Incidence function $\phi: E(G) \rightarrow V(G) \times V(G)$ of union of graphs $G = F \cup H$.
Suppose $F,H$ are graphs. Then according to two books, I've been studying, we can define the $G = F \cup H$ as the union with $V(G) = V(F) \cup V(H)$ and $E(G) = E(F) \cup E(H)$.

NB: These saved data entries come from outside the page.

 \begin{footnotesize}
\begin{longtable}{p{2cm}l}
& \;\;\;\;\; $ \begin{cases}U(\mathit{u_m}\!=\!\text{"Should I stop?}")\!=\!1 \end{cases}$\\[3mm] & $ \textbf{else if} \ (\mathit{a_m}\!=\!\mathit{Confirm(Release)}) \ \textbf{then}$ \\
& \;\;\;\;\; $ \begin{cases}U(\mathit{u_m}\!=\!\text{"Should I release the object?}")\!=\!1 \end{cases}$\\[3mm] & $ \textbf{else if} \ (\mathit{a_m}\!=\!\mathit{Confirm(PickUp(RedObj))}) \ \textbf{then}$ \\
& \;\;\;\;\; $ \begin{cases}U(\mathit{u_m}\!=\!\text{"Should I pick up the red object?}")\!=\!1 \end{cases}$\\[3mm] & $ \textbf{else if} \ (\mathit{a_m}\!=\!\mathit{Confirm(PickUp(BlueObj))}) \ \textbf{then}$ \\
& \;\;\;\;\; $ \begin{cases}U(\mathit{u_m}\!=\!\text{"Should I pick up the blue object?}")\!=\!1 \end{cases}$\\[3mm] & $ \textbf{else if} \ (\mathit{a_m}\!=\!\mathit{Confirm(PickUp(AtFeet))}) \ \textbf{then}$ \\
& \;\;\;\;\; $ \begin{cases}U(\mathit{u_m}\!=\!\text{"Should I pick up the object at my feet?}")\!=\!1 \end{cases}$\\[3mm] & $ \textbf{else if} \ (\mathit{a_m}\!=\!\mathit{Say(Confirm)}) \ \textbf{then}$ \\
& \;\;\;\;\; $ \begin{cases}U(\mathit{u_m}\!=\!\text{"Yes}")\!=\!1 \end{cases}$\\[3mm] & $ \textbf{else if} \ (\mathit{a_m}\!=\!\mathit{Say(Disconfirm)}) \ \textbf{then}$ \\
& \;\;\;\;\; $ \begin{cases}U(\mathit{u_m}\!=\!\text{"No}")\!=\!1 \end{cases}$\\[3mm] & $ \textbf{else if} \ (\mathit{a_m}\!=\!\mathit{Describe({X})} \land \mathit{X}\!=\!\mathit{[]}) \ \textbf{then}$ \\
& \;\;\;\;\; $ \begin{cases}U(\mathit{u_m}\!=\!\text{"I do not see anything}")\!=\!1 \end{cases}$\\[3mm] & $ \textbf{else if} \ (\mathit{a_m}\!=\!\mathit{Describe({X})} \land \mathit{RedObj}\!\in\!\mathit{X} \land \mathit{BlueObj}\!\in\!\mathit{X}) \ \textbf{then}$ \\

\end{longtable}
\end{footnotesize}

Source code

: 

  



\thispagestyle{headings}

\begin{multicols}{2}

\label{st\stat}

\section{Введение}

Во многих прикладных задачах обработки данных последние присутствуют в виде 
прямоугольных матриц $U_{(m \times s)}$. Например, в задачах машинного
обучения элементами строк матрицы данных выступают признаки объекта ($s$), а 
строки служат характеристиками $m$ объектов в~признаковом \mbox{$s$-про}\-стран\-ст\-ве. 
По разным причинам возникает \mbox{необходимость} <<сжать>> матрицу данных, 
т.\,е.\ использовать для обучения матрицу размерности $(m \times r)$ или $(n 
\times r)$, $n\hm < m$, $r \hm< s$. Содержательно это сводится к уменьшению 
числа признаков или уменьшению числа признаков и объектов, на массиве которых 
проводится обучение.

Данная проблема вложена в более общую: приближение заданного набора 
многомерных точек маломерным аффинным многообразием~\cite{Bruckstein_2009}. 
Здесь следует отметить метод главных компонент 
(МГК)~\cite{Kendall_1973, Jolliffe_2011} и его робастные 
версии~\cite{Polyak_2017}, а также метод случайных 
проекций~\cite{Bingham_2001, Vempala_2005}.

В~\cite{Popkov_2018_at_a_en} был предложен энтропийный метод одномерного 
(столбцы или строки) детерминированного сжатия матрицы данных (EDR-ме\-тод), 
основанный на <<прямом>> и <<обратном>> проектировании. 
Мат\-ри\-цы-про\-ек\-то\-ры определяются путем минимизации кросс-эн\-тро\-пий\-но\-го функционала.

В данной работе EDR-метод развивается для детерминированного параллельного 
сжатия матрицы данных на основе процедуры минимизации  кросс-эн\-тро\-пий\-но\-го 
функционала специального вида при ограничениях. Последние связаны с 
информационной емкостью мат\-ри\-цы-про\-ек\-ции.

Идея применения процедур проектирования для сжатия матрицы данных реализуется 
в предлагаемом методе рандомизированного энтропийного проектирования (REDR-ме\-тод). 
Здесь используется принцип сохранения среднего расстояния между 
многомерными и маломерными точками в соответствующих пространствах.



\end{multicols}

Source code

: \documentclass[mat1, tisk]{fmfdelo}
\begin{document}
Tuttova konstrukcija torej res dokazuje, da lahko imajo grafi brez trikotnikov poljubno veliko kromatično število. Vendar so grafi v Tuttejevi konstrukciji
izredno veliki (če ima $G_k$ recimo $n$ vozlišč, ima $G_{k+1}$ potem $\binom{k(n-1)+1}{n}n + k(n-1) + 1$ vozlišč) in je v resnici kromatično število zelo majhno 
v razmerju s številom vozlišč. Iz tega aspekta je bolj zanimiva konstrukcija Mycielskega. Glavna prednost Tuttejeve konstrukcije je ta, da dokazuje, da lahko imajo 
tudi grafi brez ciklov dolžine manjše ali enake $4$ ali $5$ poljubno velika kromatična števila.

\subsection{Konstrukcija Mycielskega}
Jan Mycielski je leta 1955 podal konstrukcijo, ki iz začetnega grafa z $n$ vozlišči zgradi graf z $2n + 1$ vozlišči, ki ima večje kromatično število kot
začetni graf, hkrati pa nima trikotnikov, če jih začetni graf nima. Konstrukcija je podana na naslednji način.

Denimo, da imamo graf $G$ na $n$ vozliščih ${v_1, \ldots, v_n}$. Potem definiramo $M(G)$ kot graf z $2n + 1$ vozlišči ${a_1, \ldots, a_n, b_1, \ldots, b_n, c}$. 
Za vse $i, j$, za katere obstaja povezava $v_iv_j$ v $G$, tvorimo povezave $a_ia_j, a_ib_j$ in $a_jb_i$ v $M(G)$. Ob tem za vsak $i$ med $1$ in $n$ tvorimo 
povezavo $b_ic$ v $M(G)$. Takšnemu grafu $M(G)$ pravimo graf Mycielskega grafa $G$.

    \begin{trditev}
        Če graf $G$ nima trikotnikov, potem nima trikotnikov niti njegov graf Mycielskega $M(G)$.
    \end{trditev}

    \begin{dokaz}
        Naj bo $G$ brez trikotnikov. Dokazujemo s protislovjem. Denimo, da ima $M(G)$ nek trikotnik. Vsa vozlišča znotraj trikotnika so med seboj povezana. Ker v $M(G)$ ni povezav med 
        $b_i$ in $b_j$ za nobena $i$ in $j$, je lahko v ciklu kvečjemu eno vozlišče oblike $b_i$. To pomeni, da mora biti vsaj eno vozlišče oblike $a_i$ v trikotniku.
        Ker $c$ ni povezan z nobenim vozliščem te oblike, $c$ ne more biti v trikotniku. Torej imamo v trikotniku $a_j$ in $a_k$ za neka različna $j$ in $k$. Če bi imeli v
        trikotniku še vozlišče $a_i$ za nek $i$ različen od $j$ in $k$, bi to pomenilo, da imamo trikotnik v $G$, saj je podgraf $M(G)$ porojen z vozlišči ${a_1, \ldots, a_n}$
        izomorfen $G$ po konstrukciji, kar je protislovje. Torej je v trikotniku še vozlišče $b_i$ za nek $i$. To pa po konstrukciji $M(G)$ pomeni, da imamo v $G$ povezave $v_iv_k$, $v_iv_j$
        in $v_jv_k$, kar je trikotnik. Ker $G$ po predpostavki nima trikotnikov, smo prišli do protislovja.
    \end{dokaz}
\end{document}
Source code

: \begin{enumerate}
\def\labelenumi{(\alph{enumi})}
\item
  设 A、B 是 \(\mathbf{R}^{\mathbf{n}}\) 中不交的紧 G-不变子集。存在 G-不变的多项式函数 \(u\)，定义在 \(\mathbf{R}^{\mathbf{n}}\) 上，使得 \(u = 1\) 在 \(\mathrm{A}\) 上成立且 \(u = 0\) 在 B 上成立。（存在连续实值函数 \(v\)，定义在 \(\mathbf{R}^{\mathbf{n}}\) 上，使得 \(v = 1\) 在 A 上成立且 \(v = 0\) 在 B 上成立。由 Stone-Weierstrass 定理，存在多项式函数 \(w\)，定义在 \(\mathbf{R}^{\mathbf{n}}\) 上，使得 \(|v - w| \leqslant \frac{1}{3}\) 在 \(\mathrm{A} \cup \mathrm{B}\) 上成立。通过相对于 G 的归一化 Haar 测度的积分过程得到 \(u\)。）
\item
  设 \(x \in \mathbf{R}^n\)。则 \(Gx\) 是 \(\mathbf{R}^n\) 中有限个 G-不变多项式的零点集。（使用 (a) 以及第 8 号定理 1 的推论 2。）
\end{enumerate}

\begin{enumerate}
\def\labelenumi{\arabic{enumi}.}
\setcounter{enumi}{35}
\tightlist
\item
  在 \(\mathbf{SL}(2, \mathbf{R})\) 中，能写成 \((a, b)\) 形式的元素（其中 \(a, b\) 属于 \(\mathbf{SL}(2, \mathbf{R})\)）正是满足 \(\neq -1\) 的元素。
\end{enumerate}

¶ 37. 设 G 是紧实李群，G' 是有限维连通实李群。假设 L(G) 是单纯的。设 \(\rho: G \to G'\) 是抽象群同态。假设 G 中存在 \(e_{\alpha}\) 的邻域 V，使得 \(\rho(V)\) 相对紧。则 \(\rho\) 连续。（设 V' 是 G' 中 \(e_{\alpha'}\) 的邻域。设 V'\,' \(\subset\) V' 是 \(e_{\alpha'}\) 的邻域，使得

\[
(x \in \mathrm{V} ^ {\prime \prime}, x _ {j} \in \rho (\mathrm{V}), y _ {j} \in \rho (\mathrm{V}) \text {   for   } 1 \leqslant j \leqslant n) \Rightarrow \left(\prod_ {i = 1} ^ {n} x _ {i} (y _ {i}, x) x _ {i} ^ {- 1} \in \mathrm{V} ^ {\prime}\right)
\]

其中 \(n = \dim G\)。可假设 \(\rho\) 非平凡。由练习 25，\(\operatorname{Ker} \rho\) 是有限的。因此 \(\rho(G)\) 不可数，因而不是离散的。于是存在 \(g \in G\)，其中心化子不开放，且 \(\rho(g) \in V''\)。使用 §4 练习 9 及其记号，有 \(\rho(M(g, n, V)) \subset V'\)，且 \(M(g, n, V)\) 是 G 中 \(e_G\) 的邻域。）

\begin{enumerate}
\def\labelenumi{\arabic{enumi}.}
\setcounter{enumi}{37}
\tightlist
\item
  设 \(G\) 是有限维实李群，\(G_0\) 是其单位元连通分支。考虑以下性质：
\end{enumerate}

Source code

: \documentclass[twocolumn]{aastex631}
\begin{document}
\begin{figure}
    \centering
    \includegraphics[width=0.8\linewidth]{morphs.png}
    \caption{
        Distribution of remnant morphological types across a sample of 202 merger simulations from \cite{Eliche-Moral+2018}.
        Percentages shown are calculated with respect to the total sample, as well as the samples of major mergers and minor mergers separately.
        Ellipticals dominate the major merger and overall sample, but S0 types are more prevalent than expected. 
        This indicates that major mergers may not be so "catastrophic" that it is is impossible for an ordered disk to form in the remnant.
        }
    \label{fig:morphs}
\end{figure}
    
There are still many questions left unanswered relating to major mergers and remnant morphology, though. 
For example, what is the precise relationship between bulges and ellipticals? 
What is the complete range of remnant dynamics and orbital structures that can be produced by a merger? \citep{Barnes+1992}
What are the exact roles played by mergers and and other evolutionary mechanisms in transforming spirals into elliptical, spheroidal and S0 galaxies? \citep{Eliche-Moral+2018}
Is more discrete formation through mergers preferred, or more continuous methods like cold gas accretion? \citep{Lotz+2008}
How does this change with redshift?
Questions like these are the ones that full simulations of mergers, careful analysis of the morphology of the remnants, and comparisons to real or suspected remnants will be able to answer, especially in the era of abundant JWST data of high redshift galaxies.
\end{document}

However nothing is said about the incidence funcion $\phi$. Is this because it is arbitrary (left unspecified - to be specified by the person performing the operation) or because it is implicit that endpoints of edges in $G$ remains intact ? That is for any edge $e \in E(G)$, the endpoints is respect to $\phi_F$ if $e$ is an edge of $E(F)$ only - the same applies to an edge of $H$ only. But what if $e \in E(F)$ and $e \in E(H)$ ? How should the endpoints of $e$ in $G$ be specified ?
If $e$ is a common edge in $F$ and $H$ it should not matter. Since according to the definitions the incidence function of $G$ can also be stated as
$$ \phi ; E(F) \cup E(H) \rightarrow V(F)\cup V(H) \times V(F)\cup V(H)$$
The incidence function remains well-defined for union graphs. If $e$ is a common edge to both $F$ and $H$ it would not matter since $e \in E(F) \cup E(H) $ occurs only once. Now you talk about varying endpoints of an edge. This is impossible. Since an edge is defined by the endpoints.I don't know which book you use but say for an example Deistel says an edge is a $2$-subset of $V(G)$ and hence is defined by the endpoints. If $e \in E(F) \cap E(H)$ then the endpoints of $e$, say $v_1$ and $v_2$ are also common to both $V(F)$ and $V(H)$. So the function remains unaffected. Hope I helped.